TASK INSTRUCTIONS: Exactly the lines from the top of the records below through the one containing "má dnes svátek." must be set down, with no line added or dropped.

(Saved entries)
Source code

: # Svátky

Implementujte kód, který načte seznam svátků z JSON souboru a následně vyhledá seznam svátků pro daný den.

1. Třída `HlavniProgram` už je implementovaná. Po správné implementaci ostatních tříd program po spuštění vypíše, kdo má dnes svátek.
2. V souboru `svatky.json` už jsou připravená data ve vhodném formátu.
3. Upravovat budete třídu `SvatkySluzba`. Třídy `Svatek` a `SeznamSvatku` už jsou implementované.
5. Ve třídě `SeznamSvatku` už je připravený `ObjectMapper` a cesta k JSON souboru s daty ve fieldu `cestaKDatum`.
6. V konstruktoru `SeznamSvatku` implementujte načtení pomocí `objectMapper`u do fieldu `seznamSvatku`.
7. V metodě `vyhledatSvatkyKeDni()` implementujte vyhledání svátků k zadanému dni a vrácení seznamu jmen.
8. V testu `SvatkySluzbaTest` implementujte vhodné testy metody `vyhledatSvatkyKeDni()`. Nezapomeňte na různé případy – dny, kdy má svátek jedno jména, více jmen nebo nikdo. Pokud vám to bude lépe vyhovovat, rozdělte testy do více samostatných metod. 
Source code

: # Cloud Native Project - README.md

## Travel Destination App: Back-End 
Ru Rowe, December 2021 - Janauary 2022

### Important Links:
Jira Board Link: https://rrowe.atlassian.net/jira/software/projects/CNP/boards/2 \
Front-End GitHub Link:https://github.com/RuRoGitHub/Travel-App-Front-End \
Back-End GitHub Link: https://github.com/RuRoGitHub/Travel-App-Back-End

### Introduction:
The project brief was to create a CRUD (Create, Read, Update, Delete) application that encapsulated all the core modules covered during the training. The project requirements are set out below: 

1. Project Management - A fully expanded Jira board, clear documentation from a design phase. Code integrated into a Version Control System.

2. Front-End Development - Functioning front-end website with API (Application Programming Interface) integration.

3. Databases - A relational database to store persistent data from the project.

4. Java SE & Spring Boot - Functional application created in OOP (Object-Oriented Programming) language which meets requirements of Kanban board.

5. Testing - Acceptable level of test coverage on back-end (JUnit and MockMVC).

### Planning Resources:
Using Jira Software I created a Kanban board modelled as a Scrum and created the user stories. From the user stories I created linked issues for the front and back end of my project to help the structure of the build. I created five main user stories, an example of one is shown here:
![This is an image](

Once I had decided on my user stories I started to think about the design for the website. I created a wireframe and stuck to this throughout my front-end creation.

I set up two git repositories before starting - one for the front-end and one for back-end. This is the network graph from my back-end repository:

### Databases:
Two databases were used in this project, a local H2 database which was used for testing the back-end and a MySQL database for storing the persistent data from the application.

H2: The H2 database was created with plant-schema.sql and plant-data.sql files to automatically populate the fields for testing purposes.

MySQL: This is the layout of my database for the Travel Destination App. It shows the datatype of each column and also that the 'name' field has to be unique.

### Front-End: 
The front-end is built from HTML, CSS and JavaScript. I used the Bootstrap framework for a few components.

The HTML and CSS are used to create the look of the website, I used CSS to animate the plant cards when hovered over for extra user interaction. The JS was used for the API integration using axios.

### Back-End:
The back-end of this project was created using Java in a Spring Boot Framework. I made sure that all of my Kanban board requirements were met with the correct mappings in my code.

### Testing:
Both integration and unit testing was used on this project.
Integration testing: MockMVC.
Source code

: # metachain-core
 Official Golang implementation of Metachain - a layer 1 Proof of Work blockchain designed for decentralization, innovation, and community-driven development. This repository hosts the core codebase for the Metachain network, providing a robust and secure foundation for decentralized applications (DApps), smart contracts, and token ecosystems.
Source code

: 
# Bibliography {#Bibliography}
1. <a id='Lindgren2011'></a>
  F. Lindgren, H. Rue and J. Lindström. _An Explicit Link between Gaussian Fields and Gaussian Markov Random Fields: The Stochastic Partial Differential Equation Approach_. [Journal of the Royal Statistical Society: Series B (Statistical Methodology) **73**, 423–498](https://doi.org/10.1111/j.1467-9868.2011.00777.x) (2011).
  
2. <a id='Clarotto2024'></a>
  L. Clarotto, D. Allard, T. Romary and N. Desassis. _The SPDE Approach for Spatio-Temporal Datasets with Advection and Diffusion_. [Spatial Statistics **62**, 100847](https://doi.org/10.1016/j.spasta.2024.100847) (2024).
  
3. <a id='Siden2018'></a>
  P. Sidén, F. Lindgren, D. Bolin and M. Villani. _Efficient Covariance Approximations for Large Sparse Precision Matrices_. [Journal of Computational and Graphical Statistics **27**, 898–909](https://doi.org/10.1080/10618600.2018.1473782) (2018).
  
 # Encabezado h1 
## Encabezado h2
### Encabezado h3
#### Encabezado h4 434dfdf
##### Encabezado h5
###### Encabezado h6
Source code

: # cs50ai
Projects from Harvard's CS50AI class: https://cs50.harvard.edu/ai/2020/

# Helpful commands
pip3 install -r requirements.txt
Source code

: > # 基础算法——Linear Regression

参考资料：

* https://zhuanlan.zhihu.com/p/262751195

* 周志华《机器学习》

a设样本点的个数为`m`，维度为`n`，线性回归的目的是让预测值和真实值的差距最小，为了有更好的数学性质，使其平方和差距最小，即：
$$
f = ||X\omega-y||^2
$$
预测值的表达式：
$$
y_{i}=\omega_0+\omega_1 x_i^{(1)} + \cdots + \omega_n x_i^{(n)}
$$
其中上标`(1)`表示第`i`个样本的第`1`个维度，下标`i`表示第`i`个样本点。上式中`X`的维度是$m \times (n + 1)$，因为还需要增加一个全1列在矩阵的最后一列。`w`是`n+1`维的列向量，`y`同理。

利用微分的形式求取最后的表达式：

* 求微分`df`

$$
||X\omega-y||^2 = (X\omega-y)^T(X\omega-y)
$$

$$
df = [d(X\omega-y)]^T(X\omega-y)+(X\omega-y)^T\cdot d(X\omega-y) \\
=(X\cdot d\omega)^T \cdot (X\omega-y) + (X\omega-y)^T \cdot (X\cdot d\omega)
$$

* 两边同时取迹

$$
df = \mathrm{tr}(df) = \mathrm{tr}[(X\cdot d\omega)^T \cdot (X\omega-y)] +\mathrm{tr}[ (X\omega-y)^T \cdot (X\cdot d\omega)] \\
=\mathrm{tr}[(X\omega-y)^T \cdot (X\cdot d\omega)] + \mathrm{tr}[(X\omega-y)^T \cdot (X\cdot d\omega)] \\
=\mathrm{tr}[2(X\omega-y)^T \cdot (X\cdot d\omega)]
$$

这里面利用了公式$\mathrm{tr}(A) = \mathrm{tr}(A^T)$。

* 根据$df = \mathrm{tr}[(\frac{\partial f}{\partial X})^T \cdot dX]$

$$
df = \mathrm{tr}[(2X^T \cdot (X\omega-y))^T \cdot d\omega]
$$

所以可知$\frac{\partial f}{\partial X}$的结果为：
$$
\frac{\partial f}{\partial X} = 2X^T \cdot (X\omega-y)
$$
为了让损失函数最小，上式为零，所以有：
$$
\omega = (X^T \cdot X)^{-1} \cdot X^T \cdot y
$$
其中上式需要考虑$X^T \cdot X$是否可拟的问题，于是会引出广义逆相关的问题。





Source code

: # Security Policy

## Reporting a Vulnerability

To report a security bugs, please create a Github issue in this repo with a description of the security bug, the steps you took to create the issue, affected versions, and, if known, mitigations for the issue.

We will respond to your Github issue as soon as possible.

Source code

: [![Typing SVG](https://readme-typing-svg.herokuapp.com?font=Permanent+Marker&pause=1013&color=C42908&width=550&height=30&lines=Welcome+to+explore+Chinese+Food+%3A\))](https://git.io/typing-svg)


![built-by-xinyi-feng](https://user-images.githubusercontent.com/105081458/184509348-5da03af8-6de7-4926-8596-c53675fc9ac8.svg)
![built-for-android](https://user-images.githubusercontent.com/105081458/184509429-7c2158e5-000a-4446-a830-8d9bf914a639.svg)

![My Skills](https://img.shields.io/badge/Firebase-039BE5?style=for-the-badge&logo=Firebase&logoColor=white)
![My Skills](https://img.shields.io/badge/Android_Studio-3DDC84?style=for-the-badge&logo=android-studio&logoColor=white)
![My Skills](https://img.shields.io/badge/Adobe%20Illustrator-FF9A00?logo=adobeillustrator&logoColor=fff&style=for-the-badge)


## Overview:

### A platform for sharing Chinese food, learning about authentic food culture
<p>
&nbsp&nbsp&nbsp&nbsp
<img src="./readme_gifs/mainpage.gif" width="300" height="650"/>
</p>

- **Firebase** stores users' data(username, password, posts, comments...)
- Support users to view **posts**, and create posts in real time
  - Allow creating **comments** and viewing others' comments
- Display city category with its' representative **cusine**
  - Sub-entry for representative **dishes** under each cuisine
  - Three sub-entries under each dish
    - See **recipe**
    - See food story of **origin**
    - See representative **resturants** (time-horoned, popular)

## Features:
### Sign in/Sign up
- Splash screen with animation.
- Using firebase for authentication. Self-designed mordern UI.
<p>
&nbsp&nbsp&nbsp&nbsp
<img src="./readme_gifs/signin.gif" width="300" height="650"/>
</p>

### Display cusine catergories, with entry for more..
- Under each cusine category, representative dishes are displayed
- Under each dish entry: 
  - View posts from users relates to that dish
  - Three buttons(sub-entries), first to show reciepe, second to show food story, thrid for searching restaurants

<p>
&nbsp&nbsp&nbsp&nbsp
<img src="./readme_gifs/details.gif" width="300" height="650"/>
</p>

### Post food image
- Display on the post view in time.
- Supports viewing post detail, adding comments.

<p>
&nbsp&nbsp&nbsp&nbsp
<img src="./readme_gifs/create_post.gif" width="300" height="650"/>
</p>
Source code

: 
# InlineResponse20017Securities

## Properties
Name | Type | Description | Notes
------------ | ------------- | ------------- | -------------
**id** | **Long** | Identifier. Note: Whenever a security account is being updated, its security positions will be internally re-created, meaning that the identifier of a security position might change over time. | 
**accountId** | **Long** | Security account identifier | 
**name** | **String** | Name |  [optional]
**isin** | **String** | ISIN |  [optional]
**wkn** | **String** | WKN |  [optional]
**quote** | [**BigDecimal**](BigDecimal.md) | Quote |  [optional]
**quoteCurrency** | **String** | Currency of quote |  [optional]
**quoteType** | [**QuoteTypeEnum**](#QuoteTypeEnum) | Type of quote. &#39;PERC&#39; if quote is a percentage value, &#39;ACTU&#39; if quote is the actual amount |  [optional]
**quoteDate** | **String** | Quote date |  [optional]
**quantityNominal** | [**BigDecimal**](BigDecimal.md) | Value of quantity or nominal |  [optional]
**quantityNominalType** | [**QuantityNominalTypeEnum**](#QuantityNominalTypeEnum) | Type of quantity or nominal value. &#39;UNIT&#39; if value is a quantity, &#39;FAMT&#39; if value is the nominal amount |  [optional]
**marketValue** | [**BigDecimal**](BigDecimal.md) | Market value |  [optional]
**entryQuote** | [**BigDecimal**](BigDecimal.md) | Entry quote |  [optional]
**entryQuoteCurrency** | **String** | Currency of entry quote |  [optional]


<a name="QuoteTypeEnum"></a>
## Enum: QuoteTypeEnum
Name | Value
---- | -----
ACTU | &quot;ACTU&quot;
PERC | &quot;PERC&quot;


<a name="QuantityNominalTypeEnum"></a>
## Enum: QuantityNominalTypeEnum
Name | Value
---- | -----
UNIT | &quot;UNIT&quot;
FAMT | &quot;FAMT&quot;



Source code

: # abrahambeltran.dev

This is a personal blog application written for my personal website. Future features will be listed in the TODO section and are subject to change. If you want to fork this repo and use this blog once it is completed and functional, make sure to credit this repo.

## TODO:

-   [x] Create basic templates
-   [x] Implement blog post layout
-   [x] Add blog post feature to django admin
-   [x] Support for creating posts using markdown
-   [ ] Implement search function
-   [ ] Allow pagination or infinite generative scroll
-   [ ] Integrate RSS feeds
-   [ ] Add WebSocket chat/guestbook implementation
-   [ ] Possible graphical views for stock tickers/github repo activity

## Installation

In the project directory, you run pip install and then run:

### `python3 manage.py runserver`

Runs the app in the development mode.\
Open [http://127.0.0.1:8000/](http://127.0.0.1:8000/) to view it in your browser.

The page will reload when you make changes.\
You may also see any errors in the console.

PROBLEM SOLUTION:
Source code

: # Svátky

Implementujte kód, který načte seznam svátků z JSON souboru a následně vyhledá seznam svátků pro daný den.

1. Třída `HlavniProgram` už je implementovaná. Po správné implementaci ostatních tříd program po spuštění vypíše, kdo má dnes svátek.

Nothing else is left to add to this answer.